> [What the exercise asks]
Check each line of the records below and collect those that include the word "categories".

Plain-text document sources:
Segment Open

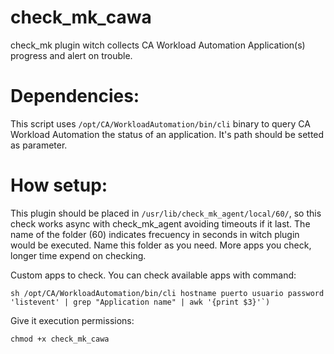 # check_mk_cawa
check_mk plugin witch collects CA Workload Automation Application(s) progress and alert on trouble.


# Dependencies:
This script uses ``/opt/CA/WorkloadAutomation/bin/cli`` binary to query CA Workload Automation the status of an application. It's path should be setted as parameter.

# How setup:
This plugin should be placed in ``/usr/lib/check_mk_agent/local/60/``, so this check works async with check_mk_agent avoiding timeouts if it last. The name of the folder (60) indicates frecuency in seconds in witch plugin would be executed. Name this folder as you need. More apps you check, longer time expend on checking.

Custom apps to check. You can check available apps with command:
```
sh /opt/CA/WorkloadAutomation/bin/cli hostname puerto usuario password 'listevent' | grep "Application name" | awk '{print $3}'`)
```

Give it execution permissions:
```
chmod +x check_mk_cawa
```

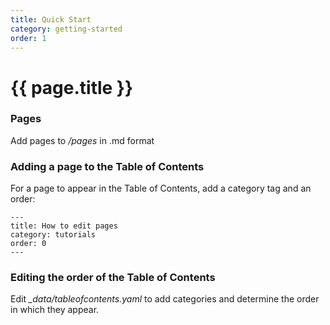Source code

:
 ```yaml
---
title: Quick Start
category: getting-started
order: 1
---
```



# {{ page.title }}

### Pages

Add pages to */pages* in .md format


### Adding a page to the Table of Contents

For a page to appear in the Table of Contents, add a category tag and an order:
```
---
title: How to edit pages
category: tutorials
order: 0
---
```

### Editing the order of the Table of Contents

Edit *_data/tableofcontents.yaml* to add categories and determine the order in which they appear.


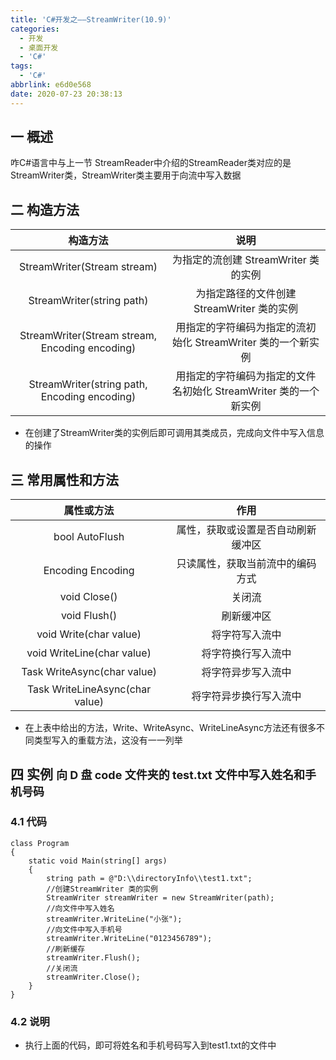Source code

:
```yaml
---
title: 'C#开发之——StreamWriter(10.9)'
categories:
  - 开发
  - 桌面开发
  - 'C#'
tags:
  - 'C#'
abbrlink: e6d0e568
date: 2020-07-23 20:38:13
---
```

## 一 概述

咋C#语言中与上一节 StreamReader中介绍的StreamReader类对应的是StreamWriter类，StreamWriter类主要用于向流中写入数据

<!--more-->

## 二 构造方法

|                  **构造方法**                  |                           **说明**                           |
| :--------------------------------------------: | :----------------------------------------------------------: |
|          StreamWriter(Stream stream)           |             为指定的流创建 StreamWriter 类的实例             |
|           StreamWriter(string path)            |          为指定路径的文件创建 StreamWriter 类的实例          |
| StreamWriter(Stream stream, Encoding encoding) | 用指定的字符编码为指定的流初始化 StreamWriter 类的一个新实例 |
|  StreamWriter(string path, Encoding encoding)  | 用指定的字符编码为指定的文件名初始化 StreamWriter 类的一个新实例 |

* 在创建了StreamWriter类的实例后即可调用其类成员，完成向文件中写入信息的操作

## 三 常用属性和方法

|         **属性或方法**          |              **作用**              |
| :-----------------------------: | :--------------------------------: |
|         bool AutoFlush          | 属性，获取或设置是否自动刷新缓冲区 |
|        Encoding Encoding        |  只读属性，获取当前流中的编码方式  |
|          void Close()           |               关闭流               |
|          void Flush()           |             刷新缓冲区             |
|     void Write(char value)      |           将字符写入流中           |
|   void WriteLine(char value)    |         将字符换行写入流中         |
|   Task WriteAsync(char value)   |         将字符异步写入流中         |
| Task WriteLineAsync(char value) |       将字符异步换行写入流中       |

* 在上表中给出的方法，Write、WriteAsync、WriteLineAsync方法还有很多不同类型写入的重载方法，这没有一一列举

## 四 实例 <font size=4> 向 D 盘 code 文件夹的 test.txt 文件中写入姓名和手机号码 </font>

### 4.1 代码

```
class Program
{
    static void Main(string[] args)
    {
        string path = @"D:\\directoryInfo\\test1.txt";
        //创建StreamWriter 类的实例
        StreamWriter streamWriter = new StreamWriter(path);
        //向文件中写入姓名
        streamWriter.WriteLine("小张");
        //向文件中写入手机号
        streamWriter.WriteLine("0123456789");
        //刷新缓存
        streamWriter.Flush();
        //关闭流
        streamWriter.Close();
    }
}
```

### 4.2 说明

* 执行上面的代码，即可将姓名和手机号码写入到test1.txt的文件中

Segment Closed

> [Reply]
Edit *_data/tableofcontents.yaml* to add categories and determine the order in which they appear.
categories:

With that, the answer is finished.